El último cadáver "apareció" hace dos semanas. Sí, apareció. Porque en Nueva Orleans los cadáveres "aparecen". Alguien buscaba a su madre y no pudo encontrarla en un año. Y al remover los dolorosos escombros de una casa en la que la víctima se refugió como último escondite contra el agua, apareció un cuerpo, su cuerpo. O lo que queda de él. Esa mujer muerta hace el frío número 1.464. Mil cuatrocientas sesenta y cuatro personas es el balance total de muerte que el Katrina dejó en Luisiana. Por ahora.
Nueva Orleans, un año después. Con cerca de 1.500 almas menos. Sin unos diques, una vez más, a la altura de las circunstancias para enfrentar la temporada de huracanes, que está en su máximo apogeo. Con sólo 200.000 de sus 460.000 habitantes retornados. Con casi tres cuartas partes de los hogares sufriendo las consecuencias de haber sido inundados por, cuando menos, un metro de agua. Sin electricidad y agua corriente todavía en algunas partes de la ciudad. Hace un año, una ciudad estadounidense se ahogaba. Pasado un año, Nueva Orleans intenta respirar en medio de algo parecido a una reconstrucción: chapucera, lenta y sin planificación.

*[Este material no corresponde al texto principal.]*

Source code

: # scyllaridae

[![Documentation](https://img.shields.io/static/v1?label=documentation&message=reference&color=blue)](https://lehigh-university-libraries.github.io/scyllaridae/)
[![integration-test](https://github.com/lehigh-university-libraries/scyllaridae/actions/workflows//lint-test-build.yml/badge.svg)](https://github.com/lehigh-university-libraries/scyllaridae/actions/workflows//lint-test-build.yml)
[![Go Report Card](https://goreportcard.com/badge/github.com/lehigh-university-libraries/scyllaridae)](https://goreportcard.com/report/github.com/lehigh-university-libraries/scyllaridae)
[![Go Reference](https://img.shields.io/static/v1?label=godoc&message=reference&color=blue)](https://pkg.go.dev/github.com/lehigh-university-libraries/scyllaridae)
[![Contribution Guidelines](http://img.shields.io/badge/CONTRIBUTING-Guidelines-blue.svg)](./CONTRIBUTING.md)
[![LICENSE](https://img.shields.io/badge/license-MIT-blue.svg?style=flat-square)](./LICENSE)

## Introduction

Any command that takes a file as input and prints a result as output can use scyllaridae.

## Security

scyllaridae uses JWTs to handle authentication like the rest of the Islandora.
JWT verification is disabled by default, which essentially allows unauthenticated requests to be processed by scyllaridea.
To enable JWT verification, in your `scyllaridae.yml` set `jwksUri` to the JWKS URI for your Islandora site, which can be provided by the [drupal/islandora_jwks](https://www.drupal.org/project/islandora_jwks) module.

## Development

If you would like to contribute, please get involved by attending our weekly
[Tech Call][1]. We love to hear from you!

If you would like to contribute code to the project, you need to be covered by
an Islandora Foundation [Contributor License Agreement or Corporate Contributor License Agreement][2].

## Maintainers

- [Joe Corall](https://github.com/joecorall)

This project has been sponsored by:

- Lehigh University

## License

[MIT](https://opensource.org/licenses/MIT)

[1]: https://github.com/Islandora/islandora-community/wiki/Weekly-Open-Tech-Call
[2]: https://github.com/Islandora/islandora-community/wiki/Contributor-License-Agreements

El 29 de agosto de 2005, el violento Katrina tocaba tierra. El agua que traía ganó el pulso a los diques que contenían al lago Pontchartrain. A medida que subían las aguas, el miedo de los habitantes que se jugaron el todo por el todo y decidieron resistir en sus hogares alcanzó límites de terror cuando se llevaron a la boca, esperando estar equivocados, los dedos mojados de agua: era agua salada.

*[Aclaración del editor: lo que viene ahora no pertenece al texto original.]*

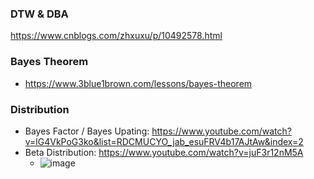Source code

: ### DTW & DBA
https://www.cnblogs.com/zhxuxu/p/10492578.html

### Bayes Theorem
- https://www.3blue1brown.com/lessons/bayes-theorem

### Distribution
- Bayes Factor / Bayes Upating: https://www.youtube.com/watch?v=lG4VkPoG3ko&list=RDCMUCYO_jab_esuFRV4b17AJtAw&index=2
- Beta Distribution: https://www.youtube.com/watch?v=juF3r12nM5A
  - ![image](https://github.com/Natureal/Paper_Reading/assets/7850087/187f1dba-784d-4f46-91ee-dcc226bbfe12)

"No era agua de lluvia, no era dulce, no venía del cielo", dijo Ernestine Prendergast. Su peor pesadilla se hacía realidad. "Cedieron los diques", relató entonces. "Tuve la certeza de que moriríamos muchos". Prendergast no murió ahogada. Fue rescatada de un tejado. Pero la cuna del jazz quedó anegada. Los pronósticos más desesperados aconsejaban no reconstruir, "volverá a ocurrir", decían. Para bien o para mal, en cinco o diez años desde ahora, Nueva Orleans volverá a latir, dicen los expertos. Atrás quedarán los blues. Se recuperarán los buenos momentos. Y seguirán los mismos problemas.

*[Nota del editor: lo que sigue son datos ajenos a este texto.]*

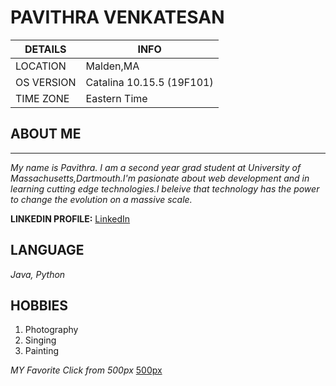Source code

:   # PAVITHRA VENKATESAN

|**DETAILS**| **INFO**                 |
|---------- |--------------------------|
|LOCATION   | Malden,MA                |
|OS VERSION | Catalina 10.15.5 (19F101)|
|TIME ZONE  | Eastern Time             |

## ABOUT ME
-----------------
*My name is Pavithra. I am a second year grad student at University of Massachusetts,Dartmouth.I'm pasionate about web development and in learning cutting edge technologies.I beleive that technology has the power to change the evolution on a massive scale.*

**LINKEDIN PROFILE:**
[LinkedIn](https://www.linkedin.com/in/pavithra-venkatesan-18905764/)

## LANGUAGE
*Java, Python*

## HOBBIES
1. Photography
2. Singing
3. Painting

*MY Favorite Click from 500px*
[500px](https://500px.com/photo/1018597198/CANYONS-by-Pavithra-Venkatesan?ctx_page=1&from=user&user_id=21314627)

El crimen. Desgraciadamente, marca registrada de la ciudad. Con el dudoso honor de haber llegado a ser uno de los más altos de la nación. No es el mismo que antes del Katrina. Es peor. Los crímenes del mes de julio superan ya a los de julio del año pasado, y con sólo la mitad de población. En las últimas semanas, se han desplegado 300 miembros de la Guardia Nacional para garantizar el orden tras varias ejecuciones que llevan el sello de bandas de gángsteres. Resulta difícil mantener el optimismo sobre una ciudad que necesita ser patrullada por vehículos Humvee para imponer la ley.
El huracán barrió la ciudad en cuestión de horas. Pero sus habitantes vivirán con su legado durante décadas. Hay en cada rincón una marca de la desolación. Nueva Orleans luce un inquietante vacío. Todavía se siente el olor del Katrina. Una peste dulzona, gases fétidos, agua emponzoñada... Olores que surgen de los residuos cuando se hurga en las tripas de una casa desvencijada. En el barrio Nueve, pobre hasta vaciar de sentido la palabra, no hay rastro de vida humana. Las ratas sí abundan. Se mire donde se mire hay desolación. Se pise donde se pise hay destrucción. Hasta donde alcanza la vista sólo se adivina un paisaje arrasado. Imposible imaginar que una vez allí vivió alguien. Imposible también esbozar que alguien vivirá algún día. Pero ahí están los más de 40.000 permisos para reconstruir pedidos al Ayuntamiento. Aunque volverán a levantar sus hogares desde el suelo, a pesar de que ya se inundaron una vez. "Estoy levantando la casa desde llano, desde cemento", dice Tanya Harris, quien vivía en la zona más devastada del barrio Nueve. "Tuve casi cinco metros de agua cubriendo mi casa", explica. "¿Cómo se construye para evitar cinco metros de agua?", se pregunta. Aunque Harris acabara mañana de arreglar su pobre casa no podría mudarse: no hay ni luz ni agua. Es un barrio fantasma. Los cascarones de lo que fueron hogares permanecen despanzurrados, reventados. Sobre algunas puertas todavía se ven las cruces naranjas que informaban de que allí dentro había cadáveres que recoger.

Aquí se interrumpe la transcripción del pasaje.